– Ториано погиб? – прошептал я.
– Никто не знает, – шепотом же ответил Фаркаш. А потом добавил вслух, обычным голосом: – Что ж, мистер Спивет, мы рады, что вы здесь.
– Ой, пожалуйста, называйте меня Т. В.
– Отлично, Т. В. – Фаркаш снова перешел на шепот. – Мы тебя тут давно ждем.
– Правда?
– Инструкции найдешь за воробьями, – прошептал он.
– Что-что?
Он отсалютовал мне и выскользнул из комнаты, прикрыв за собой дверь.
Совсем обескураженный, я снова открыл коричневый конверт и обнаружил там второй пакет, озаглавленный «Стайное поведение домовых воробьев», авторства Гордона Реджилла. Эта статья тоже была несколько раз отксерокопирована, некоторые страницы уже еле читались. {183}
– Фаркаш! – завопил я.
Откуда они узнали про стаю воробьев, которая спасла мне жизнь? Я же никому не рассказывал! А если они знали по воробьев, то знали ли про Джосайю Мерримора? Знали, что я убийца? Станут ли теперь меня шантажировать?

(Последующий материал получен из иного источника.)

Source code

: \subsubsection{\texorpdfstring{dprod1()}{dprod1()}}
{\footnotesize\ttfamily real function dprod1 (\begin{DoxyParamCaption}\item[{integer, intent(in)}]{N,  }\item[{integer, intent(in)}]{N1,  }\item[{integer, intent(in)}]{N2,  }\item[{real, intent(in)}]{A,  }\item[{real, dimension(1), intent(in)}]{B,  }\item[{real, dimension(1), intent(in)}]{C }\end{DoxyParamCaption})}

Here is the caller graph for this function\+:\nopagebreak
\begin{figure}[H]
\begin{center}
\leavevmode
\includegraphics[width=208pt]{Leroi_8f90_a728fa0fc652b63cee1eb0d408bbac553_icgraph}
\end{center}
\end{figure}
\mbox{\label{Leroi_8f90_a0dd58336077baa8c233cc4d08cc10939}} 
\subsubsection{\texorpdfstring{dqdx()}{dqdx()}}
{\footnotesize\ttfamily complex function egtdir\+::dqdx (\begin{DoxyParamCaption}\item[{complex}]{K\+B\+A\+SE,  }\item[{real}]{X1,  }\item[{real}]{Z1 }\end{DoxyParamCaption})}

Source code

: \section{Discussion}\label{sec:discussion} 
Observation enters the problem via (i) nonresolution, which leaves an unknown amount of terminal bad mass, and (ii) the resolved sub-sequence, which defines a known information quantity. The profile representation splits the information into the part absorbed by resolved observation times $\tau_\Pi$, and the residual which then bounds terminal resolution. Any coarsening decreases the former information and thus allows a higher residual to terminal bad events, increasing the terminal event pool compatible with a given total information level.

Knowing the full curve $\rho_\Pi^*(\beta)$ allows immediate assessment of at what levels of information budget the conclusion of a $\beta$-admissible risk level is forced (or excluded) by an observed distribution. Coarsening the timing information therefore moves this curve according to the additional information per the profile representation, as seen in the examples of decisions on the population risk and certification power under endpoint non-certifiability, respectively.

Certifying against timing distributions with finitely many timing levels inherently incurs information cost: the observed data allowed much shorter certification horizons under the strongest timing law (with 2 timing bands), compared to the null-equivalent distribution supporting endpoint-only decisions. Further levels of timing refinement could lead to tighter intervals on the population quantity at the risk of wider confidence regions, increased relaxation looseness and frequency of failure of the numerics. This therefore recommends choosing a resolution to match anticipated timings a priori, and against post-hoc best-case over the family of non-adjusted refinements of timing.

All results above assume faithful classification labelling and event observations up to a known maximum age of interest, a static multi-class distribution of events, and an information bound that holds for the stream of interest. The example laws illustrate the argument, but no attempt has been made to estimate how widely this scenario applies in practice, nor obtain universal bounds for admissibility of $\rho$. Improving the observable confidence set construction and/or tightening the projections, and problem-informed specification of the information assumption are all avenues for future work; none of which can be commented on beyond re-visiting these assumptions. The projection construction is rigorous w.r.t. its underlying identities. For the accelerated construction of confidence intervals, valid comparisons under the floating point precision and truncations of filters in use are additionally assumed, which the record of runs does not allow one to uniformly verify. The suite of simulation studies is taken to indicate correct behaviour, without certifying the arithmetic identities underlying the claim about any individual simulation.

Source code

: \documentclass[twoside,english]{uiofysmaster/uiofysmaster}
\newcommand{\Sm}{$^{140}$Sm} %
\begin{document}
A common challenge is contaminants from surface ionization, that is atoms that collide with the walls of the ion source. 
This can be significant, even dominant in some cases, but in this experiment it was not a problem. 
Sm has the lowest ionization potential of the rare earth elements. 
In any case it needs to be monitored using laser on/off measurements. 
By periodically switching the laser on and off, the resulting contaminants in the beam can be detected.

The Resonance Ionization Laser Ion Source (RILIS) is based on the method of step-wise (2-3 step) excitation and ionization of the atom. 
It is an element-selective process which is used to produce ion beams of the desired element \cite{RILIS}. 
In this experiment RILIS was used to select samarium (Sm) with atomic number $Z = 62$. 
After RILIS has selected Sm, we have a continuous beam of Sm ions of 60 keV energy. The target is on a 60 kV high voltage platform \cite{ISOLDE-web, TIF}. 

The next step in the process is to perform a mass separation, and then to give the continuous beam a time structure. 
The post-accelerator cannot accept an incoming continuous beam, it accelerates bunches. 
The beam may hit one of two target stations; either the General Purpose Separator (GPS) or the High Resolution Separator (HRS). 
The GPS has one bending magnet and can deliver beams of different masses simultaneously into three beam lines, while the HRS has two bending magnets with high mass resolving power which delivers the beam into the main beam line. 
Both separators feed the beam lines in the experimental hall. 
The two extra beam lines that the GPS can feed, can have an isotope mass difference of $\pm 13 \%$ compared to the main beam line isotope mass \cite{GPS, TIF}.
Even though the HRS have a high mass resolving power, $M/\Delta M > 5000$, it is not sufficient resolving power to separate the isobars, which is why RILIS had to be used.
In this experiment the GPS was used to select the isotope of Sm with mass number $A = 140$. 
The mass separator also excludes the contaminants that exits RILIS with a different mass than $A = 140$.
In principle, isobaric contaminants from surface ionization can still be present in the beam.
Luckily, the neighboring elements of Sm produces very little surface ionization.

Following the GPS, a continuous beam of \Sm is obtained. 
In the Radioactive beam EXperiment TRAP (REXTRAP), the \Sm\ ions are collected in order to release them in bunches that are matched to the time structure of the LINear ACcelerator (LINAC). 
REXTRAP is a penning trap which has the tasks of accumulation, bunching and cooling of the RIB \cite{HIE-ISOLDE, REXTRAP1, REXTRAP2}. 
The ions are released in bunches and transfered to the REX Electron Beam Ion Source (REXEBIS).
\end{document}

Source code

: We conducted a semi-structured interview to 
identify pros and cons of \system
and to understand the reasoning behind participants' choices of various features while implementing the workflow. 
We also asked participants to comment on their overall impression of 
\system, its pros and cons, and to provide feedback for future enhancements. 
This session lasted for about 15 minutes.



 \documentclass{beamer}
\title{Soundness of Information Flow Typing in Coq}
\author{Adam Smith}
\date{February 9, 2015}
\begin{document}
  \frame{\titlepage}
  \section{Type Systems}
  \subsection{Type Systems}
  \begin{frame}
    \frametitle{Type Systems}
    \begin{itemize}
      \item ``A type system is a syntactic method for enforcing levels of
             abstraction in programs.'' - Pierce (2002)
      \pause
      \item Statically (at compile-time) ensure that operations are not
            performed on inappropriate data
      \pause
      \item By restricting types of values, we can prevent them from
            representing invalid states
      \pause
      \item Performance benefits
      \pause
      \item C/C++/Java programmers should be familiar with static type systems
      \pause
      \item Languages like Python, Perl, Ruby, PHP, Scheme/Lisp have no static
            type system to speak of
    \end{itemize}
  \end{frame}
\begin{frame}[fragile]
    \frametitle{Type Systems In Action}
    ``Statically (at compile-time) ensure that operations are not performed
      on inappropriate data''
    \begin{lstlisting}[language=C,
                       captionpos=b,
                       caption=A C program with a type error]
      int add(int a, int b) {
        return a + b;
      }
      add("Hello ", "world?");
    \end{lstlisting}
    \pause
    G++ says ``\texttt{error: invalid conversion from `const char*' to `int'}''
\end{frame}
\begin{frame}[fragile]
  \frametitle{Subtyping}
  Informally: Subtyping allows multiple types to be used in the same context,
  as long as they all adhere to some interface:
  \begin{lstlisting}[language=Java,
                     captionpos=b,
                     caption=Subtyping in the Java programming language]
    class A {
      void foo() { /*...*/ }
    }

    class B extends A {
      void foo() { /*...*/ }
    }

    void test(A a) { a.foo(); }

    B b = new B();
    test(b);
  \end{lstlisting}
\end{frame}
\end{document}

Я перевернул стопку листов. С обратной стороны кто-то написал:
Понедельник. Полночь.
Зал птиц округа Колумбия.
– Фаркаш! – заорал я, кинулся к двери и, рывком распахнув ее, обнаружил мистера Джибсена, который как раз потянулся к ручке с наружной стороны.
– О, Т. В., уже на ногах! Великолепно! Вижу, тебе все доставили.
– Где Фаркаш? – спросил я.
– Кто?
– Фаркаш, – повторил я нетерпеливо, озираясь по сторонам.
– Курьер? О, я как раз видел, как он уходил. А что? Тебе надо еще что-то?
– Нет, – покачал я головой. – Нет.
– Как сегодня, мой мальчик, не очень болит?
Я вдруг осознал, что в суматохе доставки папок, отчета и писем напрочь забыл о ране. Но стоило Джибсену напомнить мне о ней, грудь сразу заныла.
– Болит, – вздохнул я. Зал птиц округа Колумбия? Полночь?
– Я так и думал, – сказал Джибсен. – И принес тебе еще волшебных таблеток.
Я послушно взял две таблетки и лег на кровать.
– Да уж, – проговорил Джибсен. – У тебя вчера вышло фантастически, просто фантастически!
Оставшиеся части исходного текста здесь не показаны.